Your task is to print all of the data word for word.

== Segment start ==

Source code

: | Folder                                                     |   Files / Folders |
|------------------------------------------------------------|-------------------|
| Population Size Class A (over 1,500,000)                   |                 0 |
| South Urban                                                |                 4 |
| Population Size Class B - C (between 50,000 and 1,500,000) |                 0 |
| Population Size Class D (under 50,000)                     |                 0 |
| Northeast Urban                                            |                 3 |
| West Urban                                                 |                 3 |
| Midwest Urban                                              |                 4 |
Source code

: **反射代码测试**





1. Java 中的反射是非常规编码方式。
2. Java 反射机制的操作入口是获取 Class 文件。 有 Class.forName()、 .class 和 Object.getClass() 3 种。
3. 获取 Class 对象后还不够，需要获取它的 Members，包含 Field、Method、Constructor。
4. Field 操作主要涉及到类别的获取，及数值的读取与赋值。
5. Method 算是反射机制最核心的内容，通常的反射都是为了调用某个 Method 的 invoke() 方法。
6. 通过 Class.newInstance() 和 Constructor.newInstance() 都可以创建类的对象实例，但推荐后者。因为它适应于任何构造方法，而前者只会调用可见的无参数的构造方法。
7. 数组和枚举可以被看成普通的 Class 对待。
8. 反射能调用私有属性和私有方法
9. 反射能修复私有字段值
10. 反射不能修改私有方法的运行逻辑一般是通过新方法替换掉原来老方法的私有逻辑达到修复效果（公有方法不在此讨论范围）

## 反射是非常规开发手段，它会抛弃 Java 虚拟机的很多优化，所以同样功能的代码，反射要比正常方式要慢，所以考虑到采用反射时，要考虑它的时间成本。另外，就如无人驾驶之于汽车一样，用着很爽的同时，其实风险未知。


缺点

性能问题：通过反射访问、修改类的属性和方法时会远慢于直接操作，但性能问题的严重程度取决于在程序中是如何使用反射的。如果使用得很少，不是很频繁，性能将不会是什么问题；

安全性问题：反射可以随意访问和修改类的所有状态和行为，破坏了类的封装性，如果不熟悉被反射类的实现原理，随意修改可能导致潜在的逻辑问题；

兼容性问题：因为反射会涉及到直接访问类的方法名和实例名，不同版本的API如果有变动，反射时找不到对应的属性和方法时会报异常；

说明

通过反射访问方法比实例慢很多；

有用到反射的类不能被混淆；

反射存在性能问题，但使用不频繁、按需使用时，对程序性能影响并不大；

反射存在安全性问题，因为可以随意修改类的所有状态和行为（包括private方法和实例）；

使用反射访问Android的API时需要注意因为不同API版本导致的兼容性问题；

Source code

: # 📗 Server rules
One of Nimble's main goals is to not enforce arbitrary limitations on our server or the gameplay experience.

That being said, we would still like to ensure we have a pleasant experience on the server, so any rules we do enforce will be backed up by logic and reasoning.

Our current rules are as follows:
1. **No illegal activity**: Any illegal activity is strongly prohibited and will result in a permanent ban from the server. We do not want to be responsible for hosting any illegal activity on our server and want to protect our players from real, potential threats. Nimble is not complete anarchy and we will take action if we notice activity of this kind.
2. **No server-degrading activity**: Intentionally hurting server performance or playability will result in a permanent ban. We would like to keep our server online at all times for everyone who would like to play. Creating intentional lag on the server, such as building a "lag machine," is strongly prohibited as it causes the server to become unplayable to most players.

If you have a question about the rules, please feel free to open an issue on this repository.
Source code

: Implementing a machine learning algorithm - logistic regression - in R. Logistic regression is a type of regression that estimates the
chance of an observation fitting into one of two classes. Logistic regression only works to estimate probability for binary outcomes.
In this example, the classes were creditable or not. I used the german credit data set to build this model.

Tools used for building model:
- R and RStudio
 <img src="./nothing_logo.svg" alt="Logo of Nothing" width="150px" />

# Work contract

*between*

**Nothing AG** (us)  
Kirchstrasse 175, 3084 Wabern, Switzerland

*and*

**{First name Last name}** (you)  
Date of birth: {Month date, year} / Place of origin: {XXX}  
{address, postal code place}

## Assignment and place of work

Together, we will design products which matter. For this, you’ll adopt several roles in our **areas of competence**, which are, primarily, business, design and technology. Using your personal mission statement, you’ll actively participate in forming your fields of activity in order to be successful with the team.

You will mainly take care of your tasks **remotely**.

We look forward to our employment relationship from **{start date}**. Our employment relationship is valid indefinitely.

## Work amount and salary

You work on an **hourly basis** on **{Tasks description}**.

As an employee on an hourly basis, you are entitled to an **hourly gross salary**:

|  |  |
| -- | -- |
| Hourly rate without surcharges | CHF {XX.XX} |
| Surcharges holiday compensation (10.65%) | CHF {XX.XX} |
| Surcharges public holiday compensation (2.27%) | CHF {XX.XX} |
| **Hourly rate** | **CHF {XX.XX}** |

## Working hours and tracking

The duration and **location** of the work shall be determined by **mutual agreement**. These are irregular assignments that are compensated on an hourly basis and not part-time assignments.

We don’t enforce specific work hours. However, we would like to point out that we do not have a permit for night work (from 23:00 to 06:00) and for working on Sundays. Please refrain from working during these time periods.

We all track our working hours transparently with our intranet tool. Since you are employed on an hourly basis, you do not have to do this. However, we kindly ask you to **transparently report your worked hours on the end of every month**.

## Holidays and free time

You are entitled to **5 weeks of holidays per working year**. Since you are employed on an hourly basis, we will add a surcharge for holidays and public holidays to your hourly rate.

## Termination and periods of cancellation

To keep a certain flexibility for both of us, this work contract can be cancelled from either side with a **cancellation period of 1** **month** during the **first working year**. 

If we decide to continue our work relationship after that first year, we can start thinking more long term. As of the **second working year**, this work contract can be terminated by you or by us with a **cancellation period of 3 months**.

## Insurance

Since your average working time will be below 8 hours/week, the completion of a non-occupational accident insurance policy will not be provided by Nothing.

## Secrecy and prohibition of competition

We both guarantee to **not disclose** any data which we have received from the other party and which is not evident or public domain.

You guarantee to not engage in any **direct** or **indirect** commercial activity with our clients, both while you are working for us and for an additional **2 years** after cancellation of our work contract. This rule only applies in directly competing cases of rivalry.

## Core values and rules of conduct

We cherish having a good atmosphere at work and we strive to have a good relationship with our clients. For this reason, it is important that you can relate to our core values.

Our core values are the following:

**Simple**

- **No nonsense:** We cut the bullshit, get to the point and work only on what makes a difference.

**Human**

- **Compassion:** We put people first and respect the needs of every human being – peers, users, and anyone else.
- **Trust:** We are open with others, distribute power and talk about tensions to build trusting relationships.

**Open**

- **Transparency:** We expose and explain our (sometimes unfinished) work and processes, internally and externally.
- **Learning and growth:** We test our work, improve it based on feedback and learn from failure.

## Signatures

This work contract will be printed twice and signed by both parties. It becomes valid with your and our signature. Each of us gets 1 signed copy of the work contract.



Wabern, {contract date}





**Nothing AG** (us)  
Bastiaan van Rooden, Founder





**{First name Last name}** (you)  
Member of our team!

== Segment end ==

Output for this exercise.
Source code

: | Folder                                                     |   Files / Folders |
|------------------------------------------------------------|-------------------|
| Population Size Class A (over 1,500,000)                   |                 0 |
| South Urban                                                |                 4 |
| Population Size Class B - C (between 50,000 and 1,500,000) |                 0 |
| Population Size Class D (under 50,000)                     |                 0 |
| Northeast Urban                                            |                 3 |
| West Urban                                                 |                 3 |
| Midwest Urban                                              |                 4 |
Source code

: **反射代码测试**





1. Java 中的反射是非常规编码方式。
2. Java 反射机制的操作入口是获取 Class 文件。 有 Class.forName()、 .class 和 Object.getClass() 3 种。
3. 获取 Class 对象后还不够，需要获取它的 Members，包含 Field、Method、Constructor。
4. Field 操作主要涉及到类别的获取，及数值的读取与赋值。
5. Method 算是反射机制最核心的内容，通常的反射都是为了调用某个 Method 的 invoke() 方法。
6. 通过 Class.newInstance() 和 Constructor.newInstance() 都可以创建类的对象实例，但推荐后者。因为它适应于任何构造方法，而前者只会调用可见的无参数的构造方法。
7. 数组和枚举可以被看成普通的 Class 对待。
8. 反射能调用私有属性和私有方法
9. 反射能修复私有字段值
10. 反射不能修改私有方法的运行逻辑一般是通过新方法替换掉原来老方法的私有逻辑达到修复效果（公有方法不在此讨论范围）

## 反射是非常规开发手段，它会抛弃 Java 虚拟机的很多优化，所以同样功能的代码，反射要比正常方式要慢，所以考虑到采用反射时，要考虑它的时间成本。另外，就如无人驾驶之于汽车一样，用着很爽的同时，其实风险未知。


缺点

性能问题：通过反射访问、修改类的属性和方法时会远慢于直接操作，但性能问题的严重程度取决于在程序中是如何使用反射的。如果使用得很少，不是很频繁，性能将不会是什么问题；

安全性问题：反射可以随意访问和修改类的所有状态和行为，破坏了类的封装性，如果不熟悉被反射类的实现原理，随意修改可能导致潜在的逻辑问题；

兼容性问题：因为反射会涉及到直接访问类的方法名和实例名，不同版本的API如果有变动，反射时找不到对应的属性和方法时会报异常；

说明

通过反射访问方法比实例慢很多；

有用到反射的类不能被混淆；

反射存在性能问题，但使用不频繁、按需使用时，对程序性能影响并不大；

反射存在安全性问题，因为可以随意修改类的所有状态和行为（包括private方法和实例）；

使用反射访问Android的API时需要注意因为不同API版本导致的兼容性问题；

Source code

: # 📗 Server rules
One of Nimble's main goals is to not enforce arbitrary limitations on our server or the gameplay experience.

That being said, we would still like to ensure we have a pleasant experience on the server, so any rules we do enforce will be backed up by logic and reasoning.

Our current rules are as follows:
1. **No illegal activity**: Any illegal activity is strongly prohibited and will result in a permanent ban from the server. We do not want to be responsible for hosting any illegal activity on our server and want to protect our players from real, potential threats. Nimble is not complete anarchy and we will take action if we notice activity of this kind.
2. **No server-degrading activity**: Intentionally hurting server performance or playability will result in a permanent ban. We would like to keep our server online at all times for everyone who would like to play. Creating intentional lag on the server, such as building a "lag machine," is strongly prohibited as it causes the server to become unplayable to most players.

If you have a question about the rules, please feel free to open an issue on this repository.
Source code

: Implementing a machine learning algorithm - logistic regression - in R. Logistic regression is a type of regression that estimates the
chance of an observation fitting into one of two classes. Logistic regression only works to estimate probability for binary outcomes.
In this example, the classes were creditable or not. I used the german credit data set to build this model.

Tools used for building model:
- R and RStudio
 <img src="./nothing_logo.svg" alt="Logo of Nothing" width="150px" />

# Work contract

*between*

**Nothing AG** (us)  
Kirchstrasse 175, 3084 Wabern, Switzerland

*and*

**{First name Last name}** (you)  
Date of birth: {Month date, year} / Place of origin: {XXX}  
{address, postal code place}

## Assignment and place of work

Together, we will design products which matter. For this, you’ll adopt several roles in our **areas of competence**, which are, primarily, business, design and technology. Using your personal mission statement, you’ll actively participate in forming your fields of activity in order to be successful with the team.

You will mainly take care of your tasks **remotely**.

We look forward to our employment relationship from **{start date}**. Our employment relationship is valid indefinitely.

## Work amount and salary

You work on an **hourly basis** on **{Tasks description}**.

As an employee on an hourly basis, you are entitled to an **hourly gross salary**:

|  |  |
| -- | -- |
| Hourly rate without surcharges | CHF {XX.XX} |
| Surcharges holiday compensation (10.65%) | CHF {XX.XX} |
| Surcharges public holiday compensation (2.27%) | CHF {XX.XX} |
| **Hourly rate** | **CHF {XX.XX}** |

## Working hours and tracking

The duration and **location** of the work shall be determined by **mutual agreement**. These are irregular assignments that are compensated on an hourly basis and not part-time assignments.

We don’t enforce specific work hours. However, we would like to point out that we do not have a permit for night work (from 23:00 to 06:00) and for working on Sundays. Please refrain from working during these time periods.

We all track our working hours transparently with our intranet tool. Since you are employed on an hourly basis, you do not have to do this. However, we kindly ask you to **transparently report your worked hours on the end of every month**.

## Holidays and free time

You are entitled to **5 weeks of holidays per working year**. Since you are employed on an hourly basis, we will add a surcharge for holidays and public holidays to your hourly rate.

## Termination and periods of cancellation

To keep a certain flexibility for both of us, this work contract can be cancelled from either side with a **cancellation period of 1** **month** during the **first working year**. 

If we decide to continue our work relationship after that first year, we can start thinking more long term. As of the **second working year**, this work contract can be terminated by you or by us with a **cancellation period of 3 months**.

## Insurance

Since your average working time will be below 8 hours/week, the completion of a non-occupational accident insurance policy will not be provided by Nothing.

## Secrecy and prohibition of competition

We both guarantee to **not disclose** any data which we have received from the other party and which is not evident or public domain.

You guarantee to not engage in any **direct** or **indirect** commercial activity with our clients, both while you are working for us and for an additional **2 years** after cancellation of our work contract. This rule only applies in directly competing cases of rivalry.

## Core values and rules of conduct

We cherish having a good atmosphere at work and we strive to have a good relationship with our clients. For this reason, it is important that you can relate to our core values.

Our core values are the following:

**Simple**

- **No nonsense:** We cut the bullshit, get to the point and work only on what makes a difference.

**Human**

- **Compassion:** We put people first and respect the needs of every human being – peers, users, and anyone else.
- **Trust:** We are open with others, distribute power and talk about tensions to build trusting relationships.

**Open**

- **Transparency:** We expose and explain our (sometimes unfinished) work and processes, internally and externally.
- **Learning and growth:** We test our work, improve it based on feedback and learn from failure.

## Signatures

This work contract will be printed twice and signed by both parties. It becomes valid with your and our signature. Each of us gets 1 signed copy of the work contract.



Wabern, {contract date}





**Nothing AG** (us)  
Bastiaan van Rooden, Founder





**{First name Last name}** (you)  
Member of our team!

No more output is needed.